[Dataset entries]

● ● ● ● ●

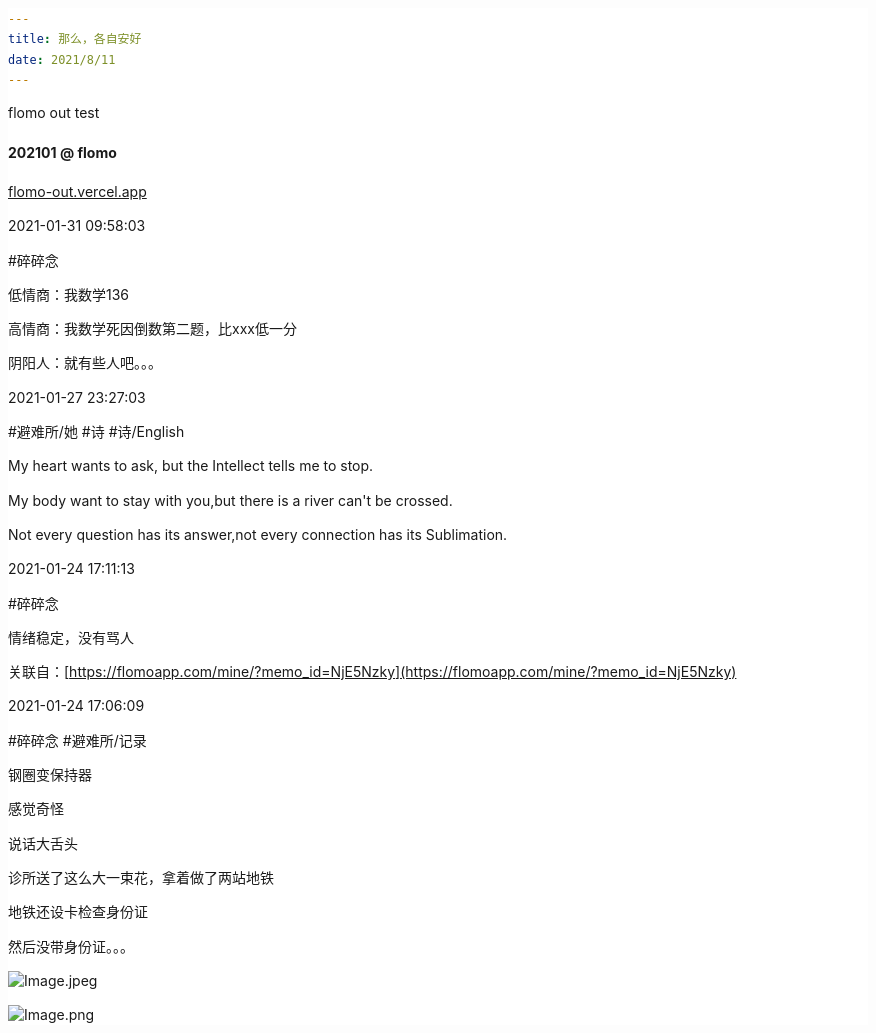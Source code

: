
 ```yaml
---
title: 那么，各自安好
date: 2021/8/11
---
```


flomo out test


#### 202101 @ flomo

[flomo-out.vercel.app](https://flomo-out.vercel.app/202101.html)

2021-01-31 09:58:03

\#碎碎念

低情商：我数学136

高情商：我数学死因倒数第二题，比xxx低一分

阴阳人：就有些人吧。。。

2021-01-27 23:27:03

\#避难所/她 #诗 #诗/English

My heart wants to ask, but the Intellect tells me to stop.

My body want to stay with you,but there is a river can't be crossed.

Not every question has its answer,not every connection has its Sublimation.

2021-01-24 17:11:13

\#碎碎念

情绪稳定，没有骂人

关联自：[https://flomoapp.com/mine/?memo_id=NjE5Nzky](https://flomoapp.com/mine/?memo_id=NjE5Nzky)

2021-01-24 17:06:09

\#碎碎念 #避难所/记录

钢圈变保持器

感觉奇怪

说话大舌头

诊所送了这么大一束花，拿着做了两站地铁

地铁还设卡检查身份证

然后没带身份证。。。

![Image.jpeg](https://cubox.pro/c/filters:no_upscale()?imageUrl=https%3A%2F%2Fflomo-out.vercel.app%2Ffile%2F2021-01-24%2F18587%2F36f0ad96e720a1c7e3e9d08b3bda3214.jpeg)

![Image.png](https://cubox.pro/c/filters:no_upscale()?imageUrl=https%3A%2F%2Fflomo-out.vercel.app%2Ffile%2F2021-01-24%2F18587%2F74a0d6c4ee38f4249346f5927fe09d79.png)
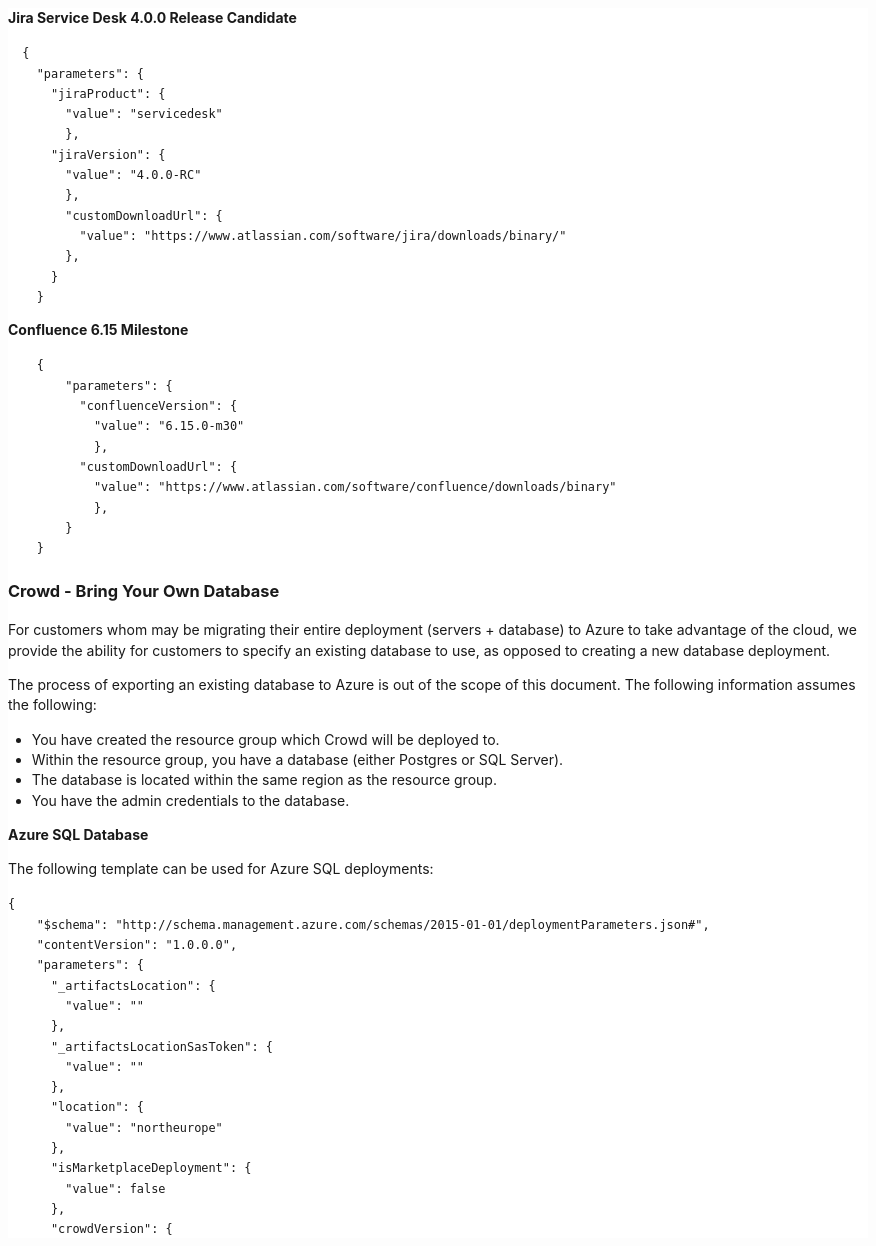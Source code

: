 **Jira Service Desk 4.0.0 Release Candidate**

```
  {
    "parameters": {
      "jiraProduct": {
        "value": "servicedesk"
        },
      "jiraVersion": {
        "value": "4.0.0-RC"
        },
        "customDownloadUrl": {
          "value": "https://www.atlassian.com/software/jira/downloads/binary/"
        },
      }
    }
```

**Confluence 6.15 Milestone**

```
    {
        "parameters": {
          "confluenceVersion": {
            "value": "6.15.0-m30"
            },
          "customDownloadUrl": {
            "value": "https://www.atlassian.com/software/confluence/downloads/binary"
            },
        }
    }
```
### Crowd - Bring Your Own Database
For customers whom may be migrating their entire deployment (servers + database) to Azure to take advantage of the cloud, we provide the ability for customers to specify an existing database to use, as opposed to creating a new database deployment.

The process of exporting an existing database to Azure is out of the scope of this document. The following information assumes the following:

- You have created the resource group which Crowd will be deployed to.
- Within the resource group, you have a database (either Postgres or SQL Server).
- The database is located within the same region as the resource group.
- You have the admin credentials to the database.

**Azure SQL Database**

The following template can be used for Azure SQL deployments: 

```
{
    "$schema": "http://schema.management.azure.com/schemas/2015-01-01/deploymentParameters.json#",
    "contentVersion": "1.0.0.0",
    "parameters": {
      "_artifactsLocation": {
        "value": ""
      },
      "_artifactsLocationSasToken": {
        "value": ""
      },
      "location": {
        "value": "northeurope"
      },
      "isMarketplaceDeployment": {
        "value": false
      },
      "crowdVersion": {
```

● ● ● ● ●

> **What needs to be done**: Scan the data for lines containing "downloads" and copy all of them.

> **Response to the exercise**:
          "value": "https://www.atlassian.com/software/jira/downloads/binary/"
            "value": "https://www.atlassian.com/software/confluence/downloads/binary"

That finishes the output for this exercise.